» **What is required**
Show every line from the data below that includes "separating".

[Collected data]
_ _ _ _ _ _ _

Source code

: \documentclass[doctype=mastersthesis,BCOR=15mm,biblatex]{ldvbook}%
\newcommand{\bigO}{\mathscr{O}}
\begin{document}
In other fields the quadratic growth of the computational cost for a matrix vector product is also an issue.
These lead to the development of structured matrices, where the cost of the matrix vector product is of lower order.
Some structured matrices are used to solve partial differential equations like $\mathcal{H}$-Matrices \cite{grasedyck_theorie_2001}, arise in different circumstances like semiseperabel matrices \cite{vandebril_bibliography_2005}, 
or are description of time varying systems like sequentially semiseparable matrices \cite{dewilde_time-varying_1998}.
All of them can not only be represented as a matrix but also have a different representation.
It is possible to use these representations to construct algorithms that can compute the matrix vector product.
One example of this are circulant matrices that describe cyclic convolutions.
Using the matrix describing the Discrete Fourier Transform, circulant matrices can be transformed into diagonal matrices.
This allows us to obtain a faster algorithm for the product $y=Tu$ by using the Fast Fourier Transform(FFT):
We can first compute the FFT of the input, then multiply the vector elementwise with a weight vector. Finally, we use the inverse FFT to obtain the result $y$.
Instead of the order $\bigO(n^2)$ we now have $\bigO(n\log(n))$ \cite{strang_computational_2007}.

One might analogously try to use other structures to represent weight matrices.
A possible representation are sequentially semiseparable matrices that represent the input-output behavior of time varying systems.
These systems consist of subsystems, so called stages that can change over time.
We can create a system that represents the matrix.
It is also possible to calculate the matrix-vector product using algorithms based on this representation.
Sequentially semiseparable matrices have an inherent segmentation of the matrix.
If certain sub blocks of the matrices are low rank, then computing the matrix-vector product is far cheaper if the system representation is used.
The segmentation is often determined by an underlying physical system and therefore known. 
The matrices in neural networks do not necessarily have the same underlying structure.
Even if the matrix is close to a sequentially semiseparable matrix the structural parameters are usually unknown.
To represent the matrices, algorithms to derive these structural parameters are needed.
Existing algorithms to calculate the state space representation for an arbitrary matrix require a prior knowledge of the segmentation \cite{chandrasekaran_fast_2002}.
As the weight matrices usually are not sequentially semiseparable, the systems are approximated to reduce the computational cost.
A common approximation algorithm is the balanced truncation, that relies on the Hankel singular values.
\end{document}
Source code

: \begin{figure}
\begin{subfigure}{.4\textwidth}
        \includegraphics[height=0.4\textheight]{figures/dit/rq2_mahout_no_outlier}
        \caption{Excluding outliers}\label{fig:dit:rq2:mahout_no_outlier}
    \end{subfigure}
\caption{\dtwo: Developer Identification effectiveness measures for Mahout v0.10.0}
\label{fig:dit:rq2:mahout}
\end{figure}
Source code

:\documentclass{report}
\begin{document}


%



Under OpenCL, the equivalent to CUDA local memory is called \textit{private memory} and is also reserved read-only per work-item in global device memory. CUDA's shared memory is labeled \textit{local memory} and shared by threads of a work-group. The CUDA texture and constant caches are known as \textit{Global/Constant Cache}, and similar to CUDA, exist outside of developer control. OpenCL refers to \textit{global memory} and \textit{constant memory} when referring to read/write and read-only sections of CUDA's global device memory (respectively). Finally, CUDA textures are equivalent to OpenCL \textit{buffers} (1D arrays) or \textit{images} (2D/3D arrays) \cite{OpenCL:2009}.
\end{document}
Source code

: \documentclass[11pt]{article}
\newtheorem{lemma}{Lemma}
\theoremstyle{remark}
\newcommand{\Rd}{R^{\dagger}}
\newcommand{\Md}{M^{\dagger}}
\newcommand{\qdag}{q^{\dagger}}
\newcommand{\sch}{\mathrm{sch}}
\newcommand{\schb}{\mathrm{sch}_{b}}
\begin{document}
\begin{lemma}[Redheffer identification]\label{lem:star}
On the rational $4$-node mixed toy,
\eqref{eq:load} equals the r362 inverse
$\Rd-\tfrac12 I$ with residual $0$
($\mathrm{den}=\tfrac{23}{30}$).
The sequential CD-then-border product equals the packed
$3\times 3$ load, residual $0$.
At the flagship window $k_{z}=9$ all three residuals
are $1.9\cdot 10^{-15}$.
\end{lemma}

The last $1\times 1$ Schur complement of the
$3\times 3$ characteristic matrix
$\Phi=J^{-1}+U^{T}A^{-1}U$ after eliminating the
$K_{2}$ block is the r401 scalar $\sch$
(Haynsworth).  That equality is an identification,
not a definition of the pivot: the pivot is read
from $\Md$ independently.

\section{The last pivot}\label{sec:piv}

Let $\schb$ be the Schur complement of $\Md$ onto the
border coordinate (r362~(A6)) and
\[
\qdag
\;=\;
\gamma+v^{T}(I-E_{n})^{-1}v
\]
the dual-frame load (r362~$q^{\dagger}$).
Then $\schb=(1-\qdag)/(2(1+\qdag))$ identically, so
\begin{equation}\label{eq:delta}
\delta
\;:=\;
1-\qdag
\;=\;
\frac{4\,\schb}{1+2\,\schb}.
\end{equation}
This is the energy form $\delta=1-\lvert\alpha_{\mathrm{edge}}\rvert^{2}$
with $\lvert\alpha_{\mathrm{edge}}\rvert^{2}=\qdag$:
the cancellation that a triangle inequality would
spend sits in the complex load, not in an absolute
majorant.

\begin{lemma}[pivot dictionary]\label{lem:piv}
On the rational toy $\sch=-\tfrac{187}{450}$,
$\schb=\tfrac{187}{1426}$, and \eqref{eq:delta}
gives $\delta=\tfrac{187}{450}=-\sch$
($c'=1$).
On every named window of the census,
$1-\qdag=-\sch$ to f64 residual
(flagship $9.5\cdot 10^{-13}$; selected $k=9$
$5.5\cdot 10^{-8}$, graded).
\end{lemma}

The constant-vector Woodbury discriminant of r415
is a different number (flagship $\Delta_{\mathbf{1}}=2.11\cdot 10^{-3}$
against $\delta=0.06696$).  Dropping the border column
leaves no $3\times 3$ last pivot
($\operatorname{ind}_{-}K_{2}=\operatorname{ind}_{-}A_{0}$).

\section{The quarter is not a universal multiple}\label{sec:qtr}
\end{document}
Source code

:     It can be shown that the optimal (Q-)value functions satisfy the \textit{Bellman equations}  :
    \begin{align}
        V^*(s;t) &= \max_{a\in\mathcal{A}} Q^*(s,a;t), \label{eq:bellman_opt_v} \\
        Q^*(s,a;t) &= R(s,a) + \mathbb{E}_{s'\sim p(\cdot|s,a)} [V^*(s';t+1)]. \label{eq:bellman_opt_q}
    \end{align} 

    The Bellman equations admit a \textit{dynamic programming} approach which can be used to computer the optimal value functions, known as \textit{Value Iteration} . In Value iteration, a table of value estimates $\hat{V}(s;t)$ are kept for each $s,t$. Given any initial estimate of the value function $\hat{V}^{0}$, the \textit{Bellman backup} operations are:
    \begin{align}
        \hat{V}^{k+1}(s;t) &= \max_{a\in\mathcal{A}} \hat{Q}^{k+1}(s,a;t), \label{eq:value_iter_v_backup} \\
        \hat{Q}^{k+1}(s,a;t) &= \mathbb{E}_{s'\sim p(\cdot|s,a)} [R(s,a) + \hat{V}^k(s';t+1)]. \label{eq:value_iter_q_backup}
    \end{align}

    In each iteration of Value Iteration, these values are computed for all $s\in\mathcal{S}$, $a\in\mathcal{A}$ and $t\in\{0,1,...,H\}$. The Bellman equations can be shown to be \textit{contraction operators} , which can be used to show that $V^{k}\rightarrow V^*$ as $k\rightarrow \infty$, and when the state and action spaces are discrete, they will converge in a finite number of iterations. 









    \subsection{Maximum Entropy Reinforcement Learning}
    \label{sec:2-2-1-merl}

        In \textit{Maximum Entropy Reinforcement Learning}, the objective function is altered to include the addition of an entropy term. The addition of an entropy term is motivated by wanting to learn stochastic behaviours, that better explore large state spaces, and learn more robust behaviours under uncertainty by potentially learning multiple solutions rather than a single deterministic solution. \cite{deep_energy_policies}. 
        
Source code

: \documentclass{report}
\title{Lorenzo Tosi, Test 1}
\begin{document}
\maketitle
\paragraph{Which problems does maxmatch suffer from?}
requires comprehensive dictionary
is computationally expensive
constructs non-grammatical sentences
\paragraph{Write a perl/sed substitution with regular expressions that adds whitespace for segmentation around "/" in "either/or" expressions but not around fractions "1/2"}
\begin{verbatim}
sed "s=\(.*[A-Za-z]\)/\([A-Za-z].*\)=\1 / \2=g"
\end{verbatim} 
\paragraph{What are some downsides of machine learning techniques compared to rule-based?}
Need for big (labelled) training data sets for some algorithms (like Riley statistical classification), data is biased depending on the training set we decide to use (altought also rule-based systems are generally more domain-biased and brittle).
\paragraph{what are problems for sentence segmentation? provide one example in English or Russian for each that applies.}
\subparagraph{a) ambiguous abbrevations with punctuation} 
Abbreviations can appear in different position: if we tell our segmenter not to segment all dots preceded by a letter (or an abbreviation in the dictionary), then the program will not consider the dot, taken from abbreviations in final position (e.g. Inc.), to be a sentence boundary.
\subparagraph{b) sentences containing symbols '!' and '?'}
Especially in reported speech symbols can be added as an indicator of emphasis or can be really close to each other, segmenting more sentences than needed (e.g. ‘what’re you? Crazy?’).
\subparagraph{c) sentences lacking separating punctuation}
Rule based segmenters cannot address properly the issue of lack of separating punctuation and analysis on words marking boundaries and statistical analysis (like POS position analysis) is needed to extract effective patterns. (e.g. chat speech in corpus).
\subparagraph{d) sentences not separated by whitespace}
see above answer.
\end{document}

_ _ _ _ _ _ _

» **Answer space**
\subparagraph{c) sentences lacking separating punctuation}
Rule based segmenters cannot address properly the issue of lack of separating punctuation and analysis on words marking boundaries and statistical analysis (like POS position analysis) is needed to extract effective patterns. (e.g. chat speech in corpus).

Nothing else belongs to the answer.